![](https://wherobots.com/wp-content/uploads/2023/12/Inline-Blue_Black_onWhite@3x.png)

## WherobotsAI Raster Inference - Segmentation 

This example demonstrates using a segmentation model with Raster Inference to identify solar farms in satellite imagery. We will use a machine learning model from [Satlas](https://satlas.allen.ai/ai) <sup>1</sup> which was trained using imagery from the European Space Agency’s Sentinel-2 satellites.

**Note: This notebook requires the Wherobots Inference functionality to be enabled and a GPU runtime selected in Wherobots Cloud. Please [contact us](https://wherobots.com/contact/) to enable these features.**


### Step 1: Set Up The WherobotsDB Context 

In [None]:
import warnings
warnings.filterwarnings('ignore')

from sedona.spark import SedonaContext

config = SedonaContext.builder().appName('segmentation-batch-inference')\
    .config("spark.wherobots.inference.entrance", "/opt/conda/envs/wherobots/lib/python3.11/site-packages/wherobots/inference/main.py")\
    .getOrCreate()

sedona = SedonaContext.create(config)

### 2: Load Satellite Imagery

Next, we load the satellite imagery that we will be running inference over. These GeoTiff images are loaded as *out-db* rasters in WherobotsDB, where each row represents a different scene.

In [None]:
tif_folder_path = 's3://wherobots-benchmark-prod/data/ml/satlas'
df_raster_input = sedona.read.format("raster").option("retile", False).load(f"{tif_folder_path}/*.tiff").limit(400)
df_raster_input.show(truncate=False)
df_raster_input.createOrReplaceTempView("df_raster_input")

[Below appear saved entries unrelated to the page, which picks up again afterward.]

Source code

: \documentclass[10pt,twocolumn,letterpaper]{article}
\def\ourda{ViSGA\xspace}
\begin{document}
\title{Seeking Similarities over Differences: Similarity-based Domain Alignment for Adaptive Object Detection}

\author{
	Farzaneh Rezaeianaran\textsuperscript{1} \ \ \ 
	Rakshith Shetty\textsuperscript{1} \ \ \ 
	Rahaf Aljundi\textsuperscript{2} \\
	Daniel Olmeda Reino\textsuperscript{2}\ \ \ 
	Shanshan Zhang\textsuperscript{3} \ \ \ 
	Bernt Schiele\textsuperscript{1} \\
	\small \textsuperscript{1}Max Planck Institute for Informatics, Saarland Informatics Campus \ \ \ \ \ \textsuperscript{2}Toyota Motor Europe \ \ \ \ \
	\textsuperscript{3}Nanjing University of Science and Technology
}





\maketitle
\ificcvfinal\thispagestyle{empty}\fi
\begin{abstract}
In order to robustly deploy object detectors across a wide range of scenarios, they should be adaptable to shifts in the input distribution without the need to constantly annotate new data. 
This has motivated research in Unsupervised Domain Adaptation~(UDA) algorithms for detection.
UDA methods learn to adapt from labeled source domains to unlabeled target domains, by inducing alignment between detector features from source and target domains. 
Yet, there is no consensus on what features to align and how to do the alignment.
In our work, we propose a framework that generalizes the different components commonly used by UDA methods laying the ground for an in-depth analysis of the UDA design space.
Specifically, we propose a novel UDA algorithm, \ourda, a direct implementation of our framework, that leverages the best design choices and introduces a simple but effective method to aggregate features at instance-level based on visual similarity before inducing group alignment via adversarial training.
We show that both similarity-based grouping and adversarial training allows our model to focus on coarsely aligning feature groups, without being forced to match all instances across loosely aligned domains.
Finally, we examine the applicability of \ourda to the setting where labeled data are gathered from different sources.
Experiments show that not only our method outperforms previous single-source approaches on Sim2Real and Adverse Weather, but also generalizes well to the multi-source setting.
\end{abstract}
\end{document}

### 3: Run Predictions And Visualize Results

To run predictions we will specify the model we wish to use. Some models are pre-loaded and made available in Wherobots Cloud. We can also load our own models. Predictions can be run with the Raster Inference SQL function [`RS_Segment`](https://docs.wherobots.com/latest/api/wherobots-inference/pythondoc/inference/sql_functions/) or the Python API.

Here we generate raster predictions using `RS_Segment`.

In [None]:
model_id = 'solar-satlas-sentinel2'

predictions_df = sedona.sql(f"""
SELECT
  rast,
  segment_result.*
FROM (
  SELECT
    rast,
    RS_SEGMENT('{model_id}', rast) AS segment_result
  FROM
    df_raster_input
) AS segment_fields
""")

predictions_df.cache().count()
predictions_df.show()
predictions_df.createOrReplaceTempView("predictions")

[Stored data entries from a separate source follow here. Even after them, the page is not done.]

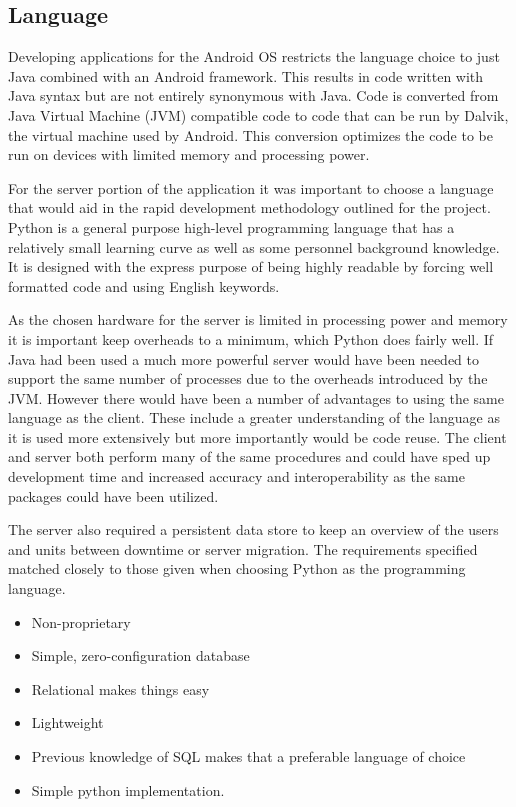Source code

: \subsection{Language}
Developing applications for the Android OS restricts the language choice to just Java combined with an Android framework. This results in code written with Java syntax but are not entirely synonymous with Java. Code is converted from Java Virtual Machine (JVM) compatible code to code that can be run by Dalvik, the virtual machine used by Android. This conversion optimizes the code to be run on devices with limited memory and processing power.

For the server portion of the application it was important to choose a language that would aid in the rapid development methodology outlined for the project. Python is a general purpose high-level programming language that has a relatively small learning curve as well as some personnel background knowledge. It is designed with the express purpose of being highly readable by forcing well formatted code and using English keywords. 

As the chosen hardware for the server is limited in processing power and memory it is important keep overheads to a minimum, which Python does fairly well. If Java had been used a much more powerful server would have been needed to support the same number of processes due to the overheads introduced by the JVM. However there would have been a number of advantages to using the same language as the client. These include a greater understanding of the language as it is used more extensively but more importantly would be code reuse. The client and server both perform many of the same procedures and could have sped up development time and increased accuracy and interoperability as the same packages could have been utilized.

The server also required a persistent data store to keep an overview of the users and units between downtime or server migration. The requirements specified matched closely to those given when choosing Python as the programming language. 

\begin{itemize}
\item Non-proprietary
\item Simple, zero-configuration database
\item Relational makes things easy
\item Lightweight
\item Previous knowledge of SQL makes that a preferable language of choice
\item Simple python implementation.
\end{itemize}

Now that we've generated predictions using our model over our satellite imagery, we can use the `RS_Segment_To_Geoms` function to extract the geometries indicating the model has identified as possible solar farms. we'll specify the following:

* a raster column to use for georeferencing our results
* the prediction result from the previous step
* our category label "1" returned by the model representing Solar Farms and the class map to use for assigning labels to the prediction
* a confidence threshold between 0 and 1.

In [None]:
df_multipolys = sedona.sql("""
    WITH t AS (
        SELECT RS_SEGMENT_TO_GEOMS(rast, confidence_array, array(1), class_map, 0.65) result
        FROM predictions
    )
    SELECT result.* FROM t
""")

df_multipolys.cache().count()
df_multipolys.show()
df_multipolys.createOrReplaceTempView("multipolygon_predictions")

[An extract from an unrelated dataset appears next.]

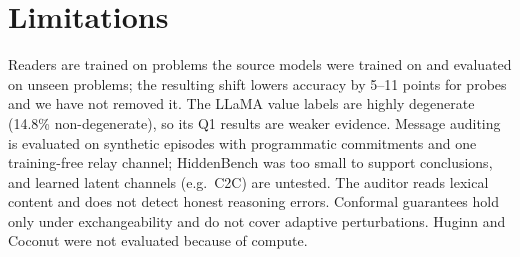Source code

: \section{Limitations}
\label{sec:limits}
Readers are trained on problems the source models were trained on and evaluated on unseen problems; the resulting shift lowers accuracy by 5--11 points for probes and we have not removed it. The LLaMA value labels are highly degenerate (14.8\% non-degenerate), so its Q1 results are weaker evidence. Message auditing is evaluated on synthetic episodes with programmatic commitments and one training-free relay channel; HiddenBench was too small to support conclusions, and learned latent channels (e.g.\ C2C) are untested. The auditor reads lexical content and does not detect honest reasoning errors. Conformal guarantees hold only under exchangeability and do not cover adaptive perturbations. Huginn and Coconut were not evaluated because of compute.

Since we ran inference across the state of Arizona, many scenes don't contain solar farms and don't have positive detections. Let's filter out scenes without segmentation detections so that we can plot the results.

In [None]:
df_merged_predictions = sedona.sql("""
    SELECT
        element_at(class_name, 1) AS class_name,
        cast(element_at(average_pixel_confidence_score, 1) AS double) AS average_pixel_confidence_score,
        ST_Collect(geometry) AS merged_geom
    FROM
        multipolygon_predictions
""")

This leaves us with a few predicted solar farm polygons for our 400 satellite image samples.

In [None]:
df_filtered_predictions = df_merged_predictions.filter("ST_IsEmpty(merged_geom) = False")
df_filtered_predictions.cache().count()

In [None]:
df_filtered_predictions.show()

We'll plot these with SedonaKepler. Compare the satellite basemap with the predictions and see if there's a match!

In [None]:
from sedona.maps.SedonaKepler import SedonaKepler

map = SedonaKepler.create_map()

SedonaKepler.add_df(map, df=df_filtered_predictions, name="Solar Farm Detections")
map

### wherobots.inference Python API

If you prefer python, wherobots.inference offers a module for registering the SQL inference functions as python functions. Below we run the same inference as before with RS_SEGMENT.

In [None]:
from wherobots.inference.engine.register import create_semantic_segmentation_udfs
from pyspark.sql.functions import col
rs_segment =  create_semantic_segmentation_udfs(batch_size = 9, sedona=sedona)
df = df_raster_input.withColumn("segment_result", rs_segment(model_id, col("rast"))).select(
                               "rast",
                               col("segment_result.confidence_array").alias("confidence_array"),
                               col("segment_result.class_map").alias("class_map")
                           )
df.show(3)

### References

1. Bastani, Favyen, Wolters, Piper, Gupta, Ritwik, Ferdinando, Joe, and Kembhavi, Aniruddha. "SatlasPretrain: A Large-Scale Dataset for Remote Sensing Image Understanding." *arXiv preprint arXiv:2211.15660* (2023). [https://doi.org/10.48550/arXiv.2211.15660](https://doi.org/10.48550/arXiv.2211.15660)